I've been married for nearly 11 years now. I have been on this board before complaining about how my husband is controlling and sometimes MEAN. 
I found myself tonight dreaming about cheating on him. I'm a good Catholic woman who has great ethics .. But that's how far I am off the ledge. He is 38 years old. He is a decent father (when convenient for him) and he is married to his job. He makes 4 times less than I do... But he just loves what he does. His job will probably be obsolete in 5 years and I offered to help him so he could find a new passion. He hasn't. He just doesn't want change. 

I'm currently working hours of 3 am to noon so I can be home with the kids. It's killing me. I was recently offered a shift change of 8 to 4:30 but I'd have to take a bit of a pay cut. I want to do it.. Because I'm dying on this schedule. My husband seems to be against it. He says we need every penny we can get. We make over 290k a year. He just drives me so hard. 

He always requests that we have a weekly date night on Friday nights. That means I get up at 2:45 am ...work... Take care of the kids when they come home .. And then go to dinner with him at 7 and he expects me to stay energized and in "date mode" until 10:30 or 11 o'clock. After a week of this schedule and work... Fridays are so hard. I get so annoyed sitting there with him. 

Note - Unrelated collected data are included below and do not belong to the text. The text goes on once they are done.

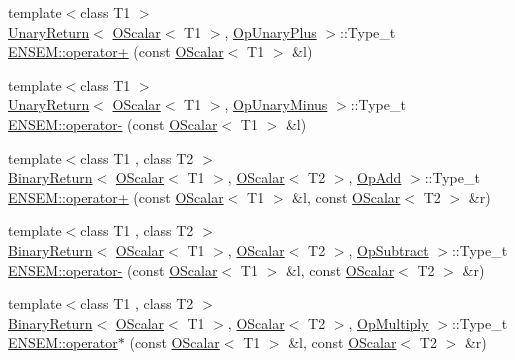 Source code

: \begin{DoxyCompactItemize}
\item 
{\footnotesize template$<$class T1 $>$ }\\\mbox{\hyperlink{structENSEM_1_1UnaryReturn}{Unary\+Return}}$<$ \mbox{\hyperlink{classENSEM_1_1OScalar}{O\+Scalar}}$<$ T1 $>$, \mbox{\hyperlink{structENSEM_1_1OpUnaryPlus}{Op\+Unary\+Plus}} $>$\+::Type\+\_\+t \mbox{\hyperlink{group__obsscalar_gac4378d2fcdd1b512f26ca8549d533809}{E\+N\+S\+E\+M\+::operator+}} (const \mbox{\hyperlink{classENSEM_1_1OScalar}{O\+Scalar}}$<$ T1 $>$ \&l)
\item 
{\footnotesize template$<$class T1 $>$ }\\\mbox{\hyperlink{structENSEM_1_1UnaryReturn}{Unary\+Return}}$<$ \mbox{\hyperlink{classENSEM_1_1OScalar}{O\+Scalar}}$<$ T1 $>$, \mbox{\hyperlink{structENSEM_1_1OpUnaryMinus}{Op\+Unary\+Minus}} $>$\+::Type\+\_\+t \mbox{\hyperlink{group__obsscalar_ga4bd7642a04321b074e1d5a47a9e195e4}{E\+N\+S\+E\+M\+::operator-\/}} (const \mbox{\hyperlink{classENSEM_1_1OScalar}{O\+Scalar}}$<$ T1 $>$ \&l)
\item 
{\footnotesize template$<$class T1 , class T2 $>$ }\\\mbox{\hyperlink{structENSEM_1_1BinaryReturn}{Binary\+Return}}$<$ \mbox{\hyperlink{classENSEM_1_1OScalar}{O\+Scalar}}$<$ T1 $>$, \mbox{\hyperlink{classENSEM_1_1OScalar}{O\+Scalar}}$<$ T2 $>$, \mbox{\hyperlink{structENSEM_1_1OpAdd}{Op\+Add}} $>$\+::Type\+\_\+t \mbox{\hyperlink{group__obsscalar_gad9d349126080f8e62b28694075f5dd8d}{E\+N\+S\+E\+M\+::operator+}} (const \mbox{\hyperlink{classENSEM_1_1OScalar}{O\+Scalar}}$<$ T1 $>$ \&l, const \mbox{\hyperlink{classENSEM_1_1OScalar}{O\+Scalar}}$<$ T2 $>$ \&r)
\item 
{\footnotesize template$<$class T1 , class T2 $>$ }\\\mbox{\hyperlink{structENSEM_1_1BinaryReturn}{Binary\+Return}}$<$ \mbox{\hyperlink{classENSEM_1_1OScalar}{O\+Scalar}}$<$ T1 $>$, \mbox{\hyperlink{classENSEM_1_1OScalar}{O\+Scalar}}$<$ T2 $>$, \mbox{\hyperlink{structENSEM_1_1OpSubtract}{Op\+Subtract}} $>$\+::Type\+\_\+t \mbox{\hyperlink{group__obsscalar_gaf2bbff6744c4daa8183665c15f4052b4}{E\+N\+S\+E\+M\+::operator-\/}} (const \mbox{\hyperlink{classENSEM_1_1OScalar}{O\+Scalar}}$<$ T1 $>$ \&l, const \mbox{\hyperlink{classENSEM_1_1OScalar}{O\+Scalar}}$<$ T2 $>$ \&r)
\item 
{\footnotesize template$<$class T1 , class T2 $>$ }\\\mbox{\hyperlink{structENSEM_1_1BinaryReturn}{Binary\+Return}}$<$ \mbox{\hyperlink{classENSEM_1_1OScalar}{O\+Scalar}}$<$ T1 $>$, \mbox{\hyperlink{classENSEM_1_1OScalar}{O\+Scalar}}$<$ T2 $>$, \mbox{\hyperlink{structENSEM_1_1OpMultiply}{Op\+Multiply}} $>$\+::Type\+\_\+t \mbox{\hyperlink{group__obsscalar_gaa61093018ee3eb29e249efd26f29bbdd}{E\+N\+S\+E\+M\+::operator$\ast$}} (const \mbox{\hyperlink{classENSEM_1_1OScalar}{O\+Scalar}}$<$ T1 $>$ \&l, const \mbox{\hyperlink{classENSEM_1_1OScalar}{O\+Scalar}}$<$ T2 $>$ \&r)

\end{DoxyCompactItemize}
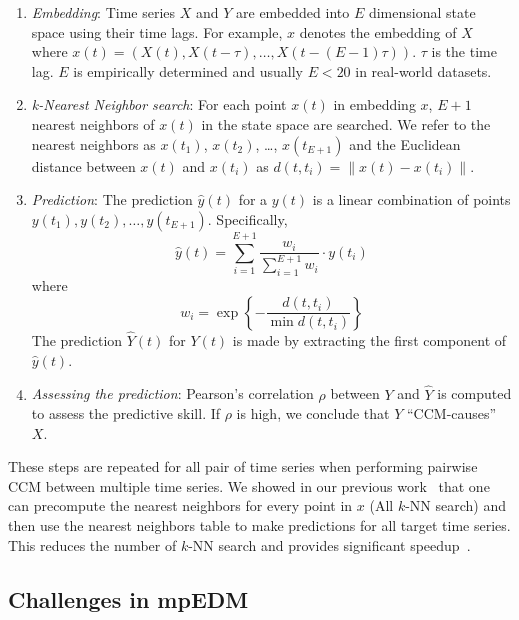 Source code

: \documentclass[sigconf]{acmart}
\begin{document}
\begin{enumerate}
    \item \textit{Embedding}: Time series $X$ and $Y$ are embedded into
        $E$ dimensional state space using their time lags. For example,
        $x$ denotes the embedding of $X$ where $x(t)=(X(t), X(t-\tau),
        \dots, X(t-(E-1) \tau))$. $\tau$ is the time lag. $E$ is
        empirically determined and usually $E<20$ in real-world datasets.
    \item \textit{k-Nearest Neighbor search}: For each point $x(t)$ in
        embedding $x$, $E+1$ nearest neighbors of $x(t)$ in the state space
        are searched. We refer to the nearest neighbors as $x(t_1)$, $x(t_2)$,
        \dots, $x(t_{E+1})$ and the Euclidean distance between $x(t)$ and
        $x(t_i)$ as $d(t, t_i) =\lVert x(t) - x(t_i) \rVert$.
    \item \textit{Prediction}: The prediction $\hat{y}(t)$ for a $y(t)$ is a
        linear combination of points $y(t_1), y(t_2), \dots, y(t_{E+1})$.
        Specifically,
        \begin{equation*}
            \hat{y}(t) = \sum^{E+1}_{i=1} \frac{w_i}{\sum^{E+1}_{i=1}{w_i}} \cdot y(t_i)
        \end{equation*}
        where
        \begin{equation*}
            w_i = \exp\left\{ -\frac{d(t, t_i)}{\min{d(t, t_i)}}\right\}
        \end{equation*}
        The prediction $\hat{Y}(t)$ for $Y(t)$ is made by extracting the first
        component of $\hat{y}(t)$.
    \item \textit{Assessing the prediction}: Pearson's correlation $\rho$
        between $Y$ and $\hat{Y}$ is computed to assess the predictive skill.
        If $\rho$ is high, we conclude that $Y$ ``CCM-causes'' $X$.
\end{enumerate}

These steps are repeated for all pair of time series when performing
pairwise CCM between multiple time series. We showed in our previous
work~\cite{mpedm} that one can precompute the nearest neighbors for every
point in $x$ (All $k$-NN search) and then use the nearest neighbors table to
make predictions for all target time series. This reduces the number of $k$-NN
search and provides significant speedup~\cite{mpedm}.

\subsection{Challenges in mpEDM}\label{sec:challenges}
\end{document}
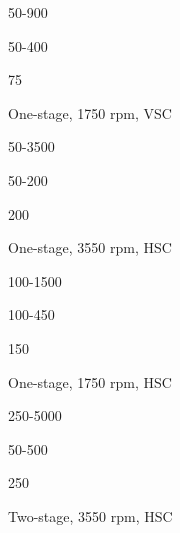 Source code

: \documentclass[a4paper,portrait,12pt]{article}
\begin{document}
50-900





50-400





75





\begin{flushleft}
One-stage, 1750 rpm, VSC
\end{flushleft}





50-3500





50-200





200





\begin{flushleft}
One-stage, 3550 rpm, HSC
\end{flushleft}





100-1500





100-450





150





\begin{flushleft}
One-stage, 1750 rpm, HSC
\end{flushleft}





250-5000





50-500





250





\begin{flushleft}
Two-stage, 3550 rpm, HSC
\end{flushleft}
\end{document}
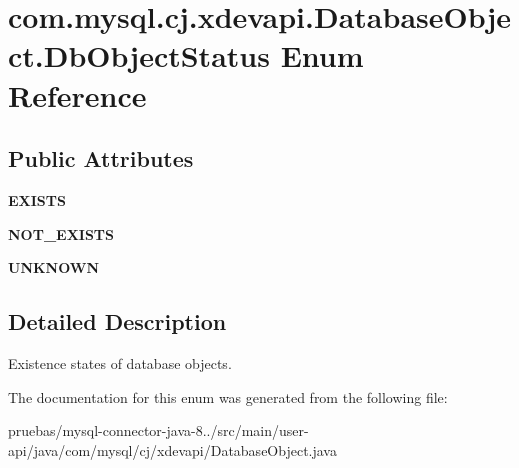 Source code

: \hypertarget{enumcom_1_1mysql_1_1cj_1_1xdevapi_1_1_database_object_1_1_db_object_status}{}\section{com.\+mysql.\+cj.\+xdevapi.\+Database\+Object.\+Db\+Object\+Status Enum Reference}
\label{enumcom_1_1mysql_1_1cj_1_1xdevapi_1_1_database_object_1_1_db_object_status}
\subsection*{Public Attributes}
\begin{DoxyCompactItemize}
\item 
\mbox{\label{enumcom_1_1mysql_1_1cj_1_1xdevapi_1_1_database_object_1_1_db_object_status_ab311f9439f2cc5a20a787d4a3345e689}} 
{\bfseries E\+X\+I\+S\+TS}
\item 
\mbox{\label{enumcom_1_1mysql_1_1cj_1_1xdevapi_1_1_database_object_1_1_db_object_status_a9f8e319c4f1c12abb733d11495de154a}} 
{\bfseries N\+O\+T\+\_\+\+E\+X\+I\+S\+TS}
\item 
\mbox{\label{enumcom_1_1mysql_1_1cj_1_1xdevapi_1_1_database_object_1_1_db_object_status_afa43291eef691fd6e3b4ed8e819cd348}} 
{\bfseries U\+N\+K\+N\+O\+WN}
\end{DoxyCompactItemize}


\subsection{Detailed Description}
Existence states of database objects. 

The documentation for this enum was generated from the following file\+:\begin{DoxyCompactItemize}
\item 
pruebas/mysql-\/connector-\/java-\/8../src/main/user-\/api/java/com/mysql/cj/xdevapi/Database\+Object.\+java\end{DoxyCompactItemize}
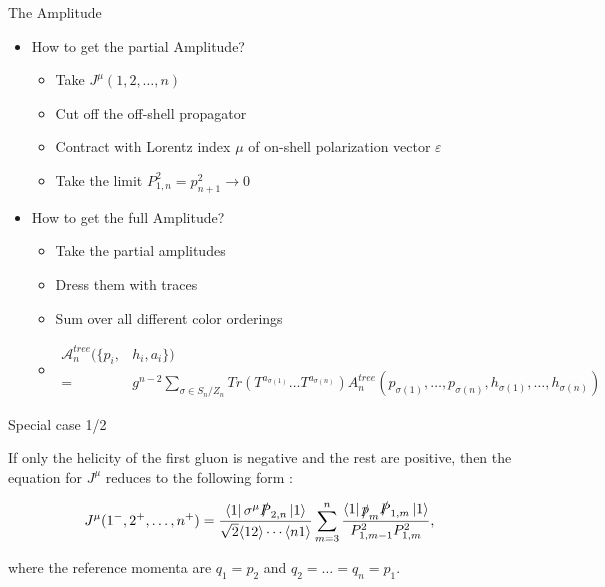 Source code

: \documentclass[10pt]{beamer}
\begin{document}
\begin{frame}{The Amplitude}

\begin{itemize}[<+->]
    \item[] How to get the \alert{partial} Amplitude? \cite{lsz55}
    \begin{itemize}[<+->]
        \item Take $J^{\mu}(1,2, \dots ,n)$
        \item Cut off the off-shell propagator
        \item Contract with Lorentz index $\mu$ of on-shell polarization vector $\varepsilon$
        \item Take the limit $P_{1,n}^2 = p_{n+1}^2 \to 0$
    \end{itemize}
    \item[] How to get the \alert{full} Amplitude?
    \begin{itemize}[<+->]
        \item Take the partial amplitudes
        \item Dress them with traces
        \item Sum over all different color orderings
        \item[] {\scriptsize
        \begin{equation*}
            \begin{aligned}
                \mathcal{A}_n^{tree}(\{p_i, &h_i, a_i\}) \\
                = &g^{n-2} \sum_{\sigma \in S_n/Z_n} Tr(T^{a_{\sigma(1)}} \dots T^{a_{\sigma(n)}}) A_n^{tree}(p_{\sigma(1)}, \dots, p_{\sigma(n)}, h_{\sigma(1)}, \dots, h_{\sigma(n)})
            \end{aligned}
        \end{equation*}
        }
    \end{itemize}
\end{itemize}

\end{frame}

\begin{frame}{Special case 1/2}

If only the helicity of the first gluon is negative and the rest are positive, then the equation for $J^{\mu}$ reduces to the following form \cite{bg88recursive}:

\begin{align}
    J^{\mu}(1^{-}, 2^{+}, \dots , n^{+}) = \frac{ \bra{1} \sigma^{\mu} \slashed{P}_{2,n} \ket{1} }{ \sqrt{2} \langle 12 \rangle \cdots \langle n1 \rangle } \sum_{m=3}^{n} \frac{ \bra{1} \slashed{p}_m \slashed{P}_{1,m} \ket{1} }{ P_{1,m-1}^2 P_{1,m}^2 },
\end{align}

where the reference momenta are $q_1 = p_2$ and $q_2 = \dots = q_n = p_1$.

\end{frame}
\end{document}
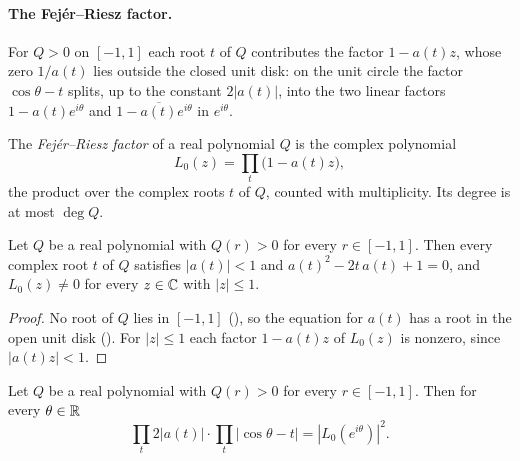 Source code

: \paragraph{The Fej\'er--Riesz factor.}
For $Q > 0$ on $[-1, 1]$ each root $t$ of $Q$ contributes the factor $1 - a(t) z$, whose zero
$1/a(t)$ lies outside the closed unit disk: on the unit circle the factor $\cos\theta - t$ splits,
up to the constant $2 |a(t)|$, into the two linear factors $1 - a(t) e^{i\theta}$ and
$1 - \overline{a(t)} e^{i\theta}$ in $e^{i\theta}$.

\begin{definition}
\label{def:daub-fejer-riesz-factor}
\leanok
{}
The \emph{Fej\'er--Riesz factor} of a real polynomial $Q$ is the complex polynomial
\[
  L_0(z) = \prod_t \bigl(1 - a(t) z\bigr) ,
\]
the product over the complex roots $t$ of $Q$, counted with multiplicity. Its degree is at most
$\deg Q$.
\end{definition}

\begin{lemma}
\label{lem:daub-fejer-riesz-factor-zeros}
\leanok
{}
Let $Q$ be a real polynomial with $Q(r) > 0$ for every $r \in [-1, 1]$. Then every complex root
$t$ of $Q$ satisfies $|a(t)| < 1$ and $a(t)^2 - 2t \, a(t) + 1 = 0$, and $L_0(z) \neq 0$ for
every $z \in \mathbb{C}$ with $|z| \leq 1$.
\end{lemma}

\begin{proof}
\leanok
{}
No root of $Q$ lies in $[-1, 1]$ (), so the equation for $a(t)$
has a root in the open unit disk (). For $|z| \leq 1$ each factor
$1 - a(t) z$ of $L_0(z)$ is nonzero, since $|a(t) z| < 1$.
\end{proof}

\begin{lemma}
\label{lem:daub-fejer-riesz-factor-modulus}
\leanok
{}
Let $Q$ be a real polynomial with $Q(r) > 0$ for every $r \in [-1, 1]$. Then for every
$\theta \in \mathbb{R}$
\[
  \prod_t 2 |a(t)| \cdot \prod_t |\cos\theta - t| = |L_0(e^{i\theta})|^2 .
\]
\end{lemma}

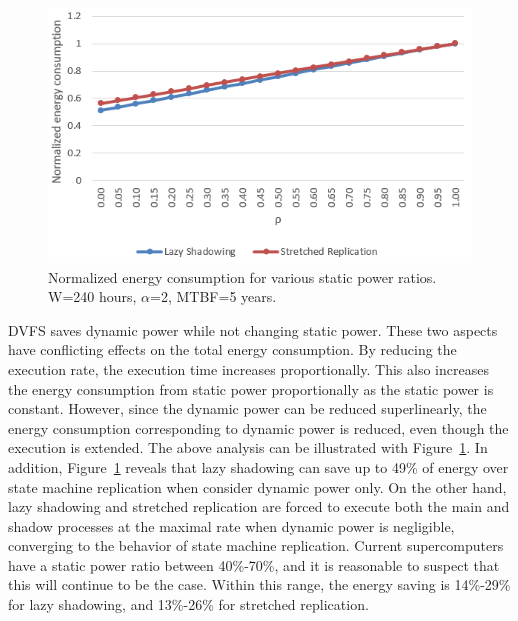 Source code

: \begin{figure}[!t]	
	\begin{center}
		\includegraphics[width=\columnwidth]{figures/rho.png}
	\end{center}
	\caption{Normalized energy consumption for various static power ratios. W=240 hours, $\alpha$=2, MTBF=5 years.}
	\label{fig:rho}
\end{figure}

DVFS saves dynamic power while not changing static power. These two aspects have conflicting effects on the total energy consumption. By reducing the execution rate, the execution time increases proportionally. This also increases the energy consumption from static power proportionally as the static power is constant. However, since the dynamic power can be reduced superlinearly, the energy consumption corresponding to dynamic power is reduced, even though the execution is extended. The above analysis can be illustrated with Figure~\ref{fig:rho}. In addition, Figure~\ref{fig:rho} reveals that lazy shadowing can save up to 49\% of energy over state machine replication when consider dynamic power only. On the other hand, lazy shadowing and stretched replication are forced to execute both the main and shadow processes at the maximal rate when dynamic power is negligible, converging to the behavior of state machine replication. Current supercomputers have a static power ratio between 40\%-70\%, and it is reasonable to suspect that this will continue to be the case. Within this range, the energy saving is 14\%-29\% for lazy shadowing, and 13\%-26\% for stretched replication.

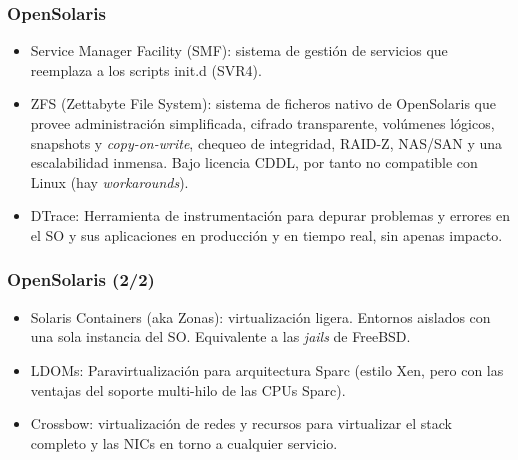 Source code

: \documentclass{beamer}
\begin{document}
\begin{frame}
\frametitle{OpenSolaris}

\begin{itemize}
\item \alert{Service Manager Facility} (SMF): sistema de gestión de servicios que reemplaza a los scripts init.d (SVR4).
\item \alert{ZFS} (Zettabyte File System): sistema de ficheros nativo de OpenSolaris que provee administración simplificada, cifrado transparente, volúmenes lógicos, snapshots y \textit{copy-on-write}, chequeo de integridad, RAID-Z, NAS/SAN y una escalabilidad inmensa. Bajo licencia CDDL, por tanto no compatible con Linux (hay \textit{workarounds}).
\item \alert{DTrace:} Herramienta de instrumentación para depurar problemas y errores en el SO y sus aplicaciones en producción y en tiempo real, sin apenas impacto.
\end{itemize}

\end{frame}



\begin{frame}
\frametitle{OpenSolaris (2/2)}

\begin{itemize}
\item \alert{Solaris Containers} (aka \alert{Zonas}): virtualización ligera. Entornos aislados con una sola instancia del SO. Equivalente a las \textit{jails} de FreeBSD.
\item \alert{LDOMs}: Paravirtualización para arquitectura Sparc (estilo Xen, pero con las ventajas del soporte multi-hilo de las CPUs Sparc).
\item \alert{Crossbow}: virtualización de redes y recursos para virtualizar el stack completo y las NICs en torno a cualquier servicio. 
\end{itemize}

\end{frame}




\end{document}
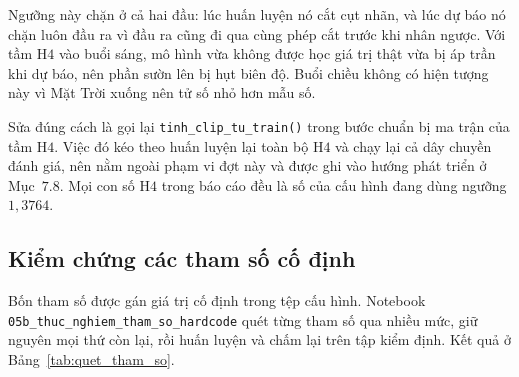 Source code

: \documentclass[12pt, a4paper]{report}
\begin{document}
Ngưỡng này chặn ở cả hai đầu: lúc huấn luyện nó cắt cụt nhãn, và lúc dự báo nó chặn luôn đầu
ra vì đầu ra cũng đi qua cùng phép cắt trước khi nhân ngược. Với tầm H$4$ vào buổi sáng, mô
hình vừa không được học giá trị thật vừa bị áp trần khi dự báo, nên phần sườn lên bị hụt biên
độ. Buổi chiều không có hiện tượng này vì Mặt Trời xuống nên tử số nhỏ hơn mẫu số.

Sửa đúng cách là gọi lại \texttt{tinh\_clip\_tu\_train()} trong bước chuẩn bị ma trận của tầm H$4$.
Việc đó kéo theo huấn luyện lại toàn bộ H$4$ và chạy lại cả dây chuyền đánh giá, nên nằm ngoài
phạm vi đợt này và được ghi vào hướng phát triển ở Mục~$7.8$. Mọi con số H$4$ trong báo cáo đều
là số của cấu hình đang dùng ngưỡng $1{,}3764$.

\FloatBarrier
\subsection{Kiểm chứng các tham số cố định}

Bốn tham số được gán giá trị cố định trong tệp cấu hình. Notebook
\texttt{05b\_thuc\_nghiem\_tham\_so\_hardcode} quét từng tham số qua nhiều mức, giữ nguyên mọi thứ
còn lại, rồi huấn luyện và chấm lại trên tập kiểm định. Kết quả ở Bảng~\ref{tab:quet_tham_so}.
\end{document}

He talks down to me. Tries to tell me how to dress and speak. Unfortunately I give in. For some reason I feel like he knows best. The only sex we have is HIS masturbation. If I ask him to really have sex.. It's over on 40 seconds. 

I stay because of the kids and because I'm Catholic.. Also I feel I'll be alone forever without him. But I'm really starting to despise him. I want to drink when I'm around him. Family time is usually good... But today is a good example oft day. 

I got up today (like everyday) at 2:45 am. I went to work. Got off at 1. Ran. Picked up the kids. Played with them. Went to grocery store. Made them dinner. (hubby not home til 7:15) and he started watching the NFL draft while I cleaned dishes and started baths. He's finishing their stories and it's 9:10. I will try to sleep for 5 hours and do it a again. 

Am I selfish for wanting a normal schedule? Am I selfish for wanting more from my husband? I'm so tired and I'm just 35. I'm tired of my husband too. 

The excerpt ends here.